━━ Records shown
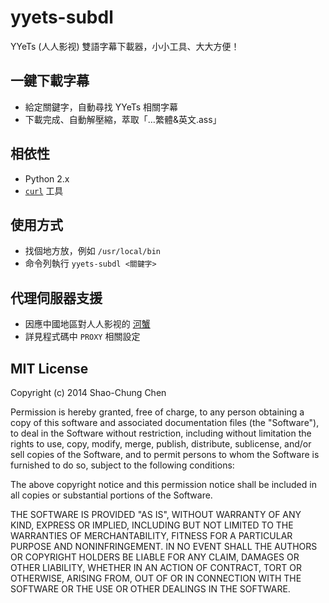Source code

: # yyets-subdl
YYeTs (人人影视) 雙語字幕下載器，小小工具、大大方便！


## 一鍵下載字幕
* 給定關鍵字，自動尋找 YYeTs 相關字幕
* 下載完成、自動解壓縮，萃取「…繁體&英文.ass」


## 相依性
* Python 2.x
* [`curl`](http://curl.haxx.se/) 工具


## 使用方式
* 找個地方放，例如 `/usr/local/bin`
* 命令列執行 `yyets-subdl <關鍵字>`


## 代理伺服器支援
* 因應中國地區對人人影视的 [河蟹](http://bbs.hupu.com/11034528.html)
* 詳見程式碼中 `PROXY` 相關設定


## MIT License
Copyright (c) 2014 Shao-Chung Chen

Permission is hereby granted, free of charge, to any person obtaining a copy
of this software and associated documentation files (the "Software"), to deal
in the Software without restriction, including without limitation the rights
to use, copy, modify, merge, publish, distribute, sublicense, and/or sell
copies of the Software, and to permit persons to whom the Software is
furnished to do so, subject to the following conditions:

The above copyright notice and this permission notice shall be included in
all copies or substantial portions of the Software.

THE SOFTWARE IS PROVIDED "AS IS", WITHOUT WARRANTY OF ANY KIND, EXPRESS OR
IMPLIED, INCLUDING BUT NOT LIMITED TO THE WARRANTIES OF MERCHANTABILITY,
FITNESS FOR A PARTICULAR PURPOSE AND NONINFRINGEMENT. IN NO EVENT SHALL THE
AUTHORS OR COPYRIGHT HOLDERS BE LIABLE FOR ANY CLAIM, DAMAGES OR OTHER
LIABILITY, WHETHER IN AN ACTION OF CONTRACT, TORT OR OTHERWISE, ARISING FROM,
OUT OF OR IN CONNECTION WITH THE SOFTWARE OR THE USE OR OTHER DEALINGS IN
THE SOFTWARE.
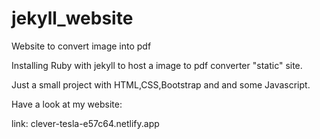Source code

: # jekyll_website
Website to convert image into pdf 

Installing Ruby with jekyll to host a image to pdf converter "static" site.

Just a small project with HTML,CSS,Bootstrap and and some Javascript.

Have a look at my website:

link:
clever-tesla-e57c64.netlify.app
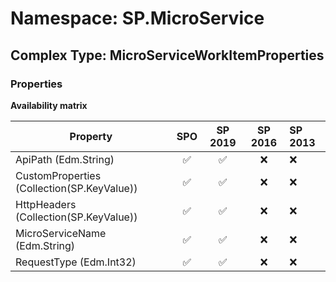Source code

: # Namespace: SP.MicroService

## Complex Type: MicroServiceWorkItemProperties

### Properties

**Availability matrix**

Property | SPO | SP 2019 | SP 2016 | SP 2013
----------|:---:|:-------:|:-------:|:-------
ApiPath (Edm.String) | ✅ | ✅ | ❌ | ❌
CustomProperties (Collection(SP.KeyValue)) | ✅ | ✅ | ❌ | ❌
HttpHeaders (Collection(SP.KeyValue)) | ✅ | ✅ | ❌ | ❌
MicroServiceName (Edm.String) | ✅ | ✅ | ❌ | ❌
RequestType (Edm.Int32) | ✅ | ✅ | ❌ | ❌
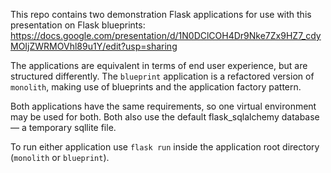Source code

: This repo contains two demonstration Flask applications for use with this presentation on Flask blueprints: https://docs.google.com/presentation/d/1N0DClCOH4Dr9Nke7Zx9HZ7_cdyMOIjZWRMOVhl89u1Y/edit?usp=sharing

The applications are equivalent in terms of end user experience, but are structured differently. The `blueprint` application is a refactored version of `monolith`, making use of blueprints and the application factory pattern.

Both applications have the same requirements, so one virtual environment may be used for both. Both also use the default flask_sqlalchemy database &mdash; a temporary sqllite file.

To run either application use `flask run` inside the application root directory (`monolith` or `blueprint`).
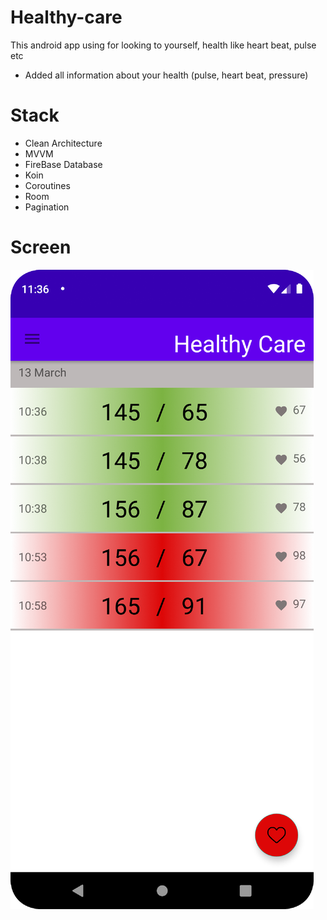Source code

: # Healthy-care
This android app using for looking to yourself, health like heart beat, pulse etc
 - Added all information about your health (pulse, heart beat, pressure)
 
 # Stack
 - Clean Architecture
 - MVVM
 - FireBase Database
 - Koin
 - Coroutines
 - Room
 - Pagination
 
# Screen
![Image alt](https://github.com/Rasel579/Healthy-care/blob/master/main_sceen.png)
━━━━
■ To do: Which lines of the records contain "Healthy"? Show each of them.

■ Completed exercise:
: # Healthy-care
![Image alt](https://github.com/Rasel579/Healthy-care/blob/master/main_sceen.png)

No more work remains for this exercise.